SVTの取材によると、公衆衛生庁、特にアンデシュ・テグネルやカーリン・テグマルク・ヴィーセルなど、よく記者会見にでてくる人たちへの殺害予告を含めた脅迫はひどくなる一方で、さらには脅迫が組織化されたような傾向がでてきているらしい。公衆衛生庁では一般的な警備のレベルを高めている他、特に危険にさらされている官僚には警察官による警備がつくようになった。

コロナの状況が収まっていた去年の夏にラジオのトーク番組に出演していたアンデシュ・テグネルが「自分の家族を含む殺人脅迫を受け取ることがある」と話していたが、その状況はひどくなる一方だったようだ。

スウェーデンの各行政のウェブサイトに行くと、責任者個人宛に直接メールを送ることができるようになっているが、これは公衆衛生庁でも同じ。公衆衛生庁によると、テグネルは去年の1月末からの1年で約5万通の外部からのメールを受け取っている。

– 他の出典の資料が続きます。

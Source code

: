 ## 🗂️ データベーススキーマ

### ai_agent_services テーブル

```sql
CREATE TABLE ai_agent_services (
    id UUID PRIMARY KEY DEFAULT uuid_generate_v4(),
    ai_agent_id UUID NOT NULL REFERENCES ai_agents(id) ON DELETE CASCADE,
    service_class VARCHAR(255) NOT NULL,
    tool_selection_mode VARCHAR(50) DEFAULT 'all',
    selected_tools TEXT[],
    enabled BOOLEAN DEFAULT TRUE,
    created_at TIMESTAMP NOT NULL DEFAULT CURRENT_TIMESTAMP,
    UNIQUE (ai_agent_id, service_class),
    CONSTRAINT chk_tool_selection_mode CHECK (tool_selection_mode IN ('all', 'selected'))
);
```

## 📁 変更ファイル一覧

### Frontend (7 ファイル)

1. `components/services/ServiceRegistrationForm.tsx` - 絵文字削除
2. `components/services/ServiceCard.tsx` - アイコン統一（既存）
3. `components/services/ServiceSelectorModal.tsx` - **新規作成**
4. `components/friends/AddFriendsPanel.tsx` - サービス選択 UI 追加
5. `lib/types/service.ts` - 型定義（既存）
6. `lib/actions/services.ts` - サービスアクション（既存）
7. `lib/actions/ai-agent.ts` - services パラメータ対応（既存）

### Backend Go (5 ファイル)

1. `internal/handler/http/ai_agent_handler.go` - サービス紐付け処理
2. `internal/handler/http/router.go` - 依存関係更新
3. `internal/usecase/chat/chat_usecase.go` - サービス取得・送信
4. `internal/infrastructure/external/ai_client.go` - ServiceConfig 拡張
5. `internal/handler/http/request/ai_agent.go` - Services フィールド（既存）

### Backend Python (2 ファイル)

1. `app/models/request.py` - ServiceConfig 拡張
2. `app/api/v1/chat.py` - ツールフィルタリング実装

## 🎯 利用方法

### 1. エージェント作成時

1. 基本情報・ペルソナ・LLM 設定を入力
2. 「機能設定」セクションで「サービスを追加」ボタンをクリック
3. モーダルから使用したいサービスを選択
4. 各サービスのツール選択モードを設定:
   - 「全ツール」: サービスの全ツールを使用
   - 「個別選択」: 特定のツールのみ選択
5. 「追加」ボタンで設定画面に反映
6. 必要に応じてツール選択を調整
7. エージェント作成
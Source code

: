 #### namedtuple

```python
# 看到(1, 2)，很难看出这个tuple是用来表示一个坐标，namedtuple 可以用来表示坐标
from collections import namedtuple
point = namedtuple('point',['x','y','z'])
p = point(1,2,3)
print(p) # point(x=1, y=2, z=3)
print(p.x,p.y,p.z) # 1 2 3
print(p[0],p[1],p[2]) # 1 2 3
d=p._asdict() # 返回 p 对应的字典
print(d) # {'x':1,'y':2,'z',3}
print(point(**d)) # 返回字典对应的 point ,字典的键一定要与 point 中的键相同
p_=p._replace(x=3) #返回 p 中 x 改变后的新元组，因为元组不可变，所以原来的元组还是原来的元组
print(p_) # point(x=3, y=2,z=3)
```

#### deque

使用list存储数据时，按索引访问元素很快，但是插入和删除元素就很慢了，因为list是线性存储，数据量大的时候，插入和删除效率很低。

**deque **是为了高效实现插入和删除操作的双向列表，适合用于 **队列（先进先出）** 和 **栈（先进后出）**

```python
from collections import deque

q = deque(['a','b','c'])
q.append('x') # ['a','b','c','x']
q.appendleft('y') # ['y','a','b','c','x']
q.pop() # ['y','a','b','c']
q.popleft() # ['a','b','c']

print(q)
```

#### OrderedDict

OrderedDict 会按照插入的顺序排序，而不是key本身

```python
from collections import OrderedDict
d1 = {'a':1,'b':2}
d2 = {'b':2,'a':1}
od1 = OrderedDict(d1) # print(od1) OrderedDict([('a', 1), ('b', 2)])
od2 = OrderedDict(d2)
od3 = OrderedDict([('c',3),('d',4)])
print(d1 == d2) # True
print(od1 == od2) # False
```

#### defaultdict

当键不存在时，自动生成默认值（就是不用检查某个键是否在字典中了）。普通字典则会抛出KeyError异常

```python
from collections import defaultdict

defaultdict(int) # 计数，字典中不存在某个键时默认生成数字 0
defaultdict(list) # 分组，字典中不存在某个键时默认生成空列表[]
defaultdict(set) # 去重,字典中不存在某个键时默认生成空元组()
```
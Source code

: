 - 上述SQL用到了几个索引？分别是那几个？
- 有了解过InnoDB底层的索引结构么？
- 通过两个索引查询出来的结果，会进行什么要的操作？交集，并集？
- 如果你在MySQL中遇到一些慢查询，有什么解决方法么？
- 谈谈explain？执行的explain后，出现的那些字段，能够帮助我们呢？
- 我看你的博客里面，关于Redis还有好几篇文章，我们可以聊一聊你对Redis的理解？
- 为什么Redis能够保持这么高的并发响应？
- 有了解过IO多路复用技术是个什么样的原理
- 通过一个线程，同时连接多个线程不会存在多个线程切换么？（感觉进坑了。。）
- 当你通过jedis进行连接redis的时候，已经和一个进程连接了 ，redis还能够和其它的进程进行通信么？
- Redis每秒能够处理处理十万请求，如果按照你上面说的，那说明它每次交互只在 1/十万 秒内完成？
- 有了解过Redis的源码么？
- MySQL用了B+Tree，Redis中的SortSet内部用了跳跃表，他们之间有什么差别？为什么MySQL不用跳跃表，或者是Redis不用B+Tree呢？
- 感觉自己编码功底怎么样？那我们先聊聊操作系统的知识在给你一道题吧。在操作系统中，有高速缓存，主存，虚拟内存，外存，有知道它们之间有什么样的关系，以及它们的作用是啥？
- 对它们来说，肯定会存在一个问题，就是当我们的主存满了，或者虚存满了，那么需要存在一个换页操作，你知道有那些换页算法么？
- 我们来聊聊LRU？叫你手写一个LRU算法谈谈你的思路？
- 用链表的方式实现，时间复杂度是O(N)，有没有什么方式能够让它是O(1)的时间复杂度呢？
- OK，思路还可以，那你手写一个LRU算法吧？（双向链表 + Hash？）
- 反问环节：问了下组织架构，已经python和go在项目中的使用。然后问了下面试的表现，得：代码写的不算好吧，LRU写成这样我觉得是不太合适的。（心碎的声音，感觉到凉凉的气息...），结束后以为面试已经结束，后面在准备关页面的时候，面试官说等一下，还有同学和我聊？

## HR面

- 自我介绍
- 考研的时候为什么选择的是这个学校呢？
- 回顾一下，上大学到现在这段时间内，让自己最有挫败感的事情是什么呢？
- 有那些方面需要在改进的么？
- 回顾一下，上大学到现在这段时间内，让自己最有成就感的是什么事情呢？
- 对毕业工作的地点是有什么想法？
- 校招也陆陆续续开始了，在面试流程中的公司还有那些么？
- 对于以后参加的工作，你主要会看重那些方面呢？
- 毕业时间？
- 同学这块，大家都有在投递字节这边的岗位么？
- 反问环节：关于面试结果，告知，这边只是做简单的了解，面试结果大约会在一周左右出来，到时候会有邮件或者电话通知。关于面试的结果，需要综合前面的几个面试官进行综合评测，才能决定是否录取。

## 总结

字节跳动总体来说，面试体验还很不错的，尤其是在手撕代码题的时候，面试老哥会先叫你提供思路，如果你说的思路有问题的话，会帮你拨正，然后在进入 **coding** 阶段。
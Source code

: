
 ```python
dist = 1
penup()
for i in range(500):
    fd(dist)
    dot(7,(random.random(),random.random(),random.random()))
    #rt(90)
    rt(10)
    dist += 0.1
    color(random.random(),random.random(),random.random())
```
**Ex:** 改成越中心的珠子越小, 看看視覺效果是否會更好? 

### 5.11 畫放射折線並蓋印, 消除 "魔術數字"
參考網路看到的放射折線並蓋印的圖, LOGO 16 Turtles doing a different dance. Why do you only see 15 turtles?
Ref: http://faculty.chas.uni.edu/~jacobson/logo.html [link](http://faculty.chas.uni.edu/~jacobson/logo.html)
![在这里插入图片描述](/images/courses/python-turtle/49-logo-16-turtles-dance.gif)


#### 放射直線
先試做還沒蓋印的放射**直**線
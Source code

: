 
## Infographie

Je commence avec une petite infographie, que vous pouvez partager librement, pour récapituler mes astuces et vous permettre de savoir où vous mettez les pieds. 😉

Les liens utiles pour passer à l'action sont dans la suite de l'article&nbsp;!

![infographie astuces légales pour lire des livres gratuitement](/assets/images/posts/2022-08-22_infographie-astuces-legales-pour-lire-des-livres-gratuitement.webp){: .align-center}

寄せられるメールのほとんどは質問や提案だが、その中で悪質なものは増える一方。例えばテグネルが去年の12月の一ヶ月に受け取ったメールを分析したところ、そのうちの80通が憎悪を含む辞任要求、無能の罵り、さらに個人的な攻撃、脅迫だった。

また、スウェーデンの主要紙の科学部記者たちも、脅迫されることはないものの、悪意のあるコメント、冷笑、非難の洪水にさらされている。ダーゲンス・ニュヘテルの科学部局長のマリア・グンテルは「これまでにも気候問題を取り上げた時には、称賛する声も批判する声も両方高くなるということを経験してきたが、コロナ関連の記事はその比ではない」と話す。

先日あまりにも脅迫や非難の声が高くなりコロナに関する研究をやめてしまった医学教授の話を書いたが、学術だけではなく行政も報道も同じような危機にさらされている。グンテルも状況のひどさにジャーナリストの仕事をやめようかと考えるという。

これまでにも公人や報道機関が殺害や爆破などの脅迫にさらされることは多々あったのだろうが、これが狂信的な個人からだけではなく、SNSなどを通じて悪意が組織化されて襲ってくるというところに今日的な問題がある。